Gettys Group is an international hospitality design firm that specializes in interior design, consulting, branding, and procurement. They work extensively on projects in North America, South America, the Asia Pacific, and in the Middle East.
This past week was filled with much to do, and many opportunities to explore the world of hospitality design. I had a part in two projects, the Godfrey Hotel in Hollywood and the Shelby Williams HD Las Vegas booth. Each project was in a different phase of the design process, I learned, with the Godfrey Hotel being in the proposal phase and the Shelby Williams project being in the preliminary planning phase.

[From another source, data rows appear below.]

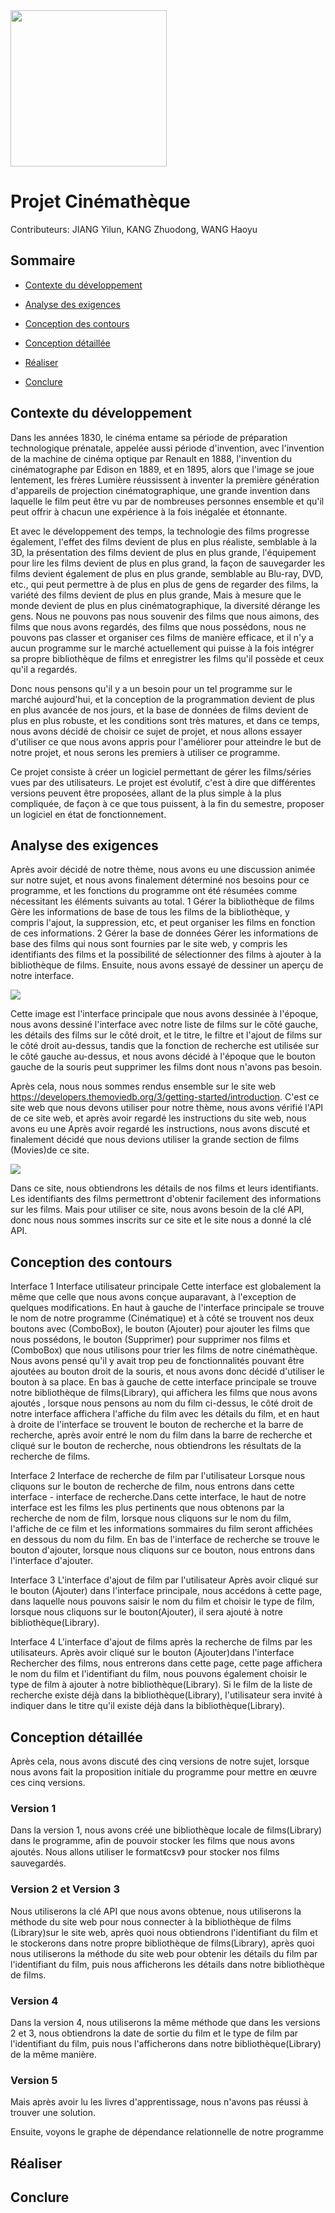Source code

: <img src="https://raw.githubusercontent.com/Marshellson/Cinematheque/012237b44f73f83f6dd1a0b8080fd51150b10f6d/rapport_image/15232.svg" width="250px" />

# Projet Cinémathèque

Contributeurs: JIANG Yilun, KANG Zhuodong, WANG Haoyu

<div style="page-break-after: always;"></div>

## Sommaire

* [Contexte du développement](#Contexte-du-développement)


* [Analyse des exigences](#Analyse-des-exigences)


* [Conception des contours](#Conception-des-contours)


* [Conception détaillée](#Conception-détaillée)


* [Réaliser](#Réaliser)


* [Conclure](#Conclure)

## Contexte du développement

Dans les années 1830, le cinéma entame sa période de préparation technologique prénatale, appelée aussi période
d'invention, avec l'invention de la machine de cinéma optique par Renault en 1888, l'invention du cinématographe par
Edison en 1889, et en 1895, alors que l'image se joue lentement, les frères Lumière réussissent à inventer la première
génération d'appareils de projection cinématographique, une grande invention dans laquelle le film peut être vu par de
nombreuses personnes ensemble et qu'il peut offrir à chacun une expérience à la fois inégalée et étonnante.

Et avec le développement des temps, la technologie des films progresse également, l'effet des films devient de plus en
plus réaliste, semblable à la 3D, la présentation des films devient de plus en plus grande, l'équipement pour lire les
films devient de plus en plus grand, la façon de sauvegarder les films devient également de plus en plus grande,
semblable au Blu-ray, DVD, etc., qui peut permettre à de plus en plus de gens de regarder des films, la variété des
films devient de plus en plus grande, Mais à mesure que le monde devient de plus en plus cinématographique, la diversité
dérange les gens. Nous ne pouvons pas nous souvenir des films que nous aimons, des films que nous avons regardés, des
films que nous possédons, nous ne pouvons pas classer et organiser ces films de manière efficace, et il n'y a aucun
programme sur le marché actuellement qui puisse à la fois intégrer sa propre bibliothèque de films et enregistrer les
films qu'il possède et ceux qu'il a regardés.

Donc nous pensons qu'il y a un besoin pour un tel programme sur le marché aujourd'hui, et la conception de la
programmation devient de plus en plus avancée de nos jours, et la base de données de films devient de plus en plus
robuste, et les conditions sont très matures, et dans ce temps, nous avons décidé de choisir ce sujet de projet, et nous
allons essayer d'utiliser ce que nous avons appris pour l'améliorer pour atteindre le but de notre projet, et nous
serons les premiers à utiliser ce programme.

Ce projet consiste à créer un logiciel permettant de gérer les films/séries vues par des utilisateurs. Le projet est
évolutif, c'est à dire que différentes versions peuvent être proposées, allant de la plus simple à la plus compliquée,
de façon à ce que tous puissent, à la fin du semestre, proposer un logiciel en état de fonctionnement.

## Analyse des exigences

Après avoir décidé de notre thème, nous avons eu une discussion animée sur notre sujet, et nous avons finalement
déterminé nos besoins pour ce programme, et les fonctions du programme ont été résumées comme nécessitant les éléments
suivants au total. 1 Gérer la bibliothèque de films Gère les informations de base de tous les films de la bibliothèque,
y compris l'ajout, la suppression, etc, et peut organiser les films en fonction de ces informations. 2 Gérer la base de
données Gérer les informations de base des films qui nous sont fournies par le site web, y compris les identifiants des
films et la possibilité de sélectionner des films à ajouter à la bibliothèque de films. Ensuite, nous avons essayé de
dessiner un aperçu de notre interface.



<img src="https://github.com/Marshellson/Cinematheque/blob/main/rapport_image/image0.jpg?raw=true" />

Cette image est l'interface principale que nous avons dessinée à l'époque, nous avons dessiné l'interface avec notre
liste de films sur le côté gauche, les détails des films sur le côté droit, et le titre, le filtre et l'ajout de films
sur le côté droit au-dessus, tandis que la fonction de recherche est utilisée sur le côté gauche au-dessus, et nous
avons décidé à l'époque que le bouton gauche de la souris peut supprimer les films dont nous n'avons pas besoin.

Après cela, nous nous sommes rendus ensemble sur le site
web https://developers.themoviedb.org/3/getting-started/introduction. C'est ce site web que nous devons utiliser pour
notre thème, nous avons vérifié l'API de ce site web, et après avoir regardé les instructions du site web, nous avons eu
une Après avoir regardé les instructions, nous avons discuté et finalement décidé que nous devions utiliser la grande
section de films (Movies)de ce site.



<img src="https://github.com/Marshellson/Cinematheque/blob/main/rapport_image/IMG_0417.jpg?raw=true" />

Dans ce site, nous obtiendrons les détails de nos films et leurs identifiants. Les identifiants des films permettront
d'obtenir facilement des informations sur les films. Mais pour utiliser ce site, nous avons besoin de la clé API, donc
nous nous sommes inscrits sur ce site et le site nous a donné la clé API.

## Conception des contours

Interface 1 Interface utilisateur principale Cette interface est globalement la même que celle que nous avons conçue
auparavant, à l'exception de quelques modifications. En haut à gauche de l'interface principale se trouve le nom de
notre programme (Cinématique) et à côté se trouvent nos deux boutons avec (ComboBox), le bouton (Ajouter) pour ajouter
les films que nous possédons, le bouton (Supprimer) pour supprimer nos films et (ComboBox) que nous utilisons pour trier
les films de notre cinémathèque. Nous avons pensé qu'il y avait trop peu de fonctionnalités pouvant être ajoutées au
bouton droit de la souris, et nous avons donc décidé d'utiliser le bouton à sa place. En bas à gauche de cette interface
principale se trouve notre bibliothèque de films(Library), qui affichera les films que nous avons ajoutés , lorsque nous
pensons au nom du film ci-dessus, le côté droit de notre interface affichera l'affiche du film avec les détails du film,
et en haut à droite de l'interface se trouvent le bouton de recherche et la barre de recherche, après avoir entré le nom
du film dans la barre de recherche et cliqué sur le bouton de recherche, nous obtiendrons les résultats de la recherche
de films.

Interface 2 Interface de recherche de film par l'utilisateur Lorsque nous cliquons sur le bouton de recherche de film,
nous entrons dans cette interface - interface de recherche.Dans cette interface, le haut de notre interface est les
films les plus pertinents que nous obtenons par la recherche de nom de film, lorsque nous cliquons sur le nom du film,
l'affiche de ce film et les informations sommaires du film seront affichées en dessous du nom du film. En bas de
l'interface de recherche se trouve le bouton d'ajouter, lorsque nous cliquons sur ce bouton, nous entrons dans
l'interface d'ajouter.

Interface 3 L'interface d'ajout de film par l'utilisateur Après avoir cliqué sur le bouton (Ajouter) dans l'interface
principale, nous accédons à cette page, dans laquelle nous pouvons saisir le nom du film et choisir le type de film,
lorsque nous cliquons sur le bouton(Ajouter), il sera ajouté à notre bibliothèque(Library).

Interface 4 L'interface d'ajout de films après la recherche de films par les utilisateurs. Après avoir cliqué sur le
bouton (Ajouter)dans l'interface Rechercher des films, nous entrerons dans cette page, cette page affichera le nom du
film et l'identifiant du film, nous pouvons également choisir le type de film à ajouter à notre bibliothèque(Library).
Si le film de la liste de recherche existe déjà dans la bibliothèque(Library), l'utilisateur sera invité à indiquer dans
le titre qu'il existe déjà dans la bibliothèque(Library).

## Conception détaillée

Après cela, nous avons discuté des cinq versions de notre sujet, lorsque nous avons fait la proposition initiale du
programme pour mettre en œuvre ces cinq versions.

### Version 1

Dans la version 1, nous avons créé une bibliothèque locale de films(Library) dans le programme, afin de pouvoir stocker
les films que nous avons ajoutés. Nous allons utiliser le format《csv》 pour stocker nos films sauvegardés.

### Version 2 et Version 3

Nous utiliserons la clé API que nous avons obtenue, nous utiliserons la méthode du site web pour nous connecter à la
bibliothèque de films (Library)sur le site web, après quoi nous obtiendrons l'identifiant du film et le stockerons dans
notre propre bibliothèque de films(Library), après quoi nous utiliserons la méthode du site web pour obtenir les détails
du film par l'identifiant du film, puis nous afficherons les détails dans notre bibliothèque de films.

### Version 4

Dans la version 4, nous utiliserons la même méthode que dans les versions 2 et 3, nous obtiendrons la date de sortie du
film et le type de film par l'identifiant du film, puis nous l'afficherons dans notre bibliothèque(Library) de la même
manière.

### Version 5

Mais après avoir lu les livres d'apprentissage, nous n'avons pas réussi à trouver une solution.

Ensuite, voyons le graphe de dépendance relationnelle de notre programme

## Réaliser

## Conclure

The Godfrey Hotels’ first location is in the River North area of Chicago, but their next hotel location is to be placed in Hollywood, California. Gettys Group was separated into different studios, with their names based on different locations within the city of Chicago and in the countries they work with. The studio I shadowed under was called Lake, which had about eight designers. These designers had created a concept for each separate focus unit within the hotel, created space plans, and specified finishes. I was able to observe the process that designers go through to prepare for a meeting of this scale. Samples had to be ordered, material trays had to be arranged, elevations had to be Photoshopped, and the concept had to be perfectly articulated before the big meeting on Thursday. The image below shows a concept board they had arranged for the different spaces within the hotel.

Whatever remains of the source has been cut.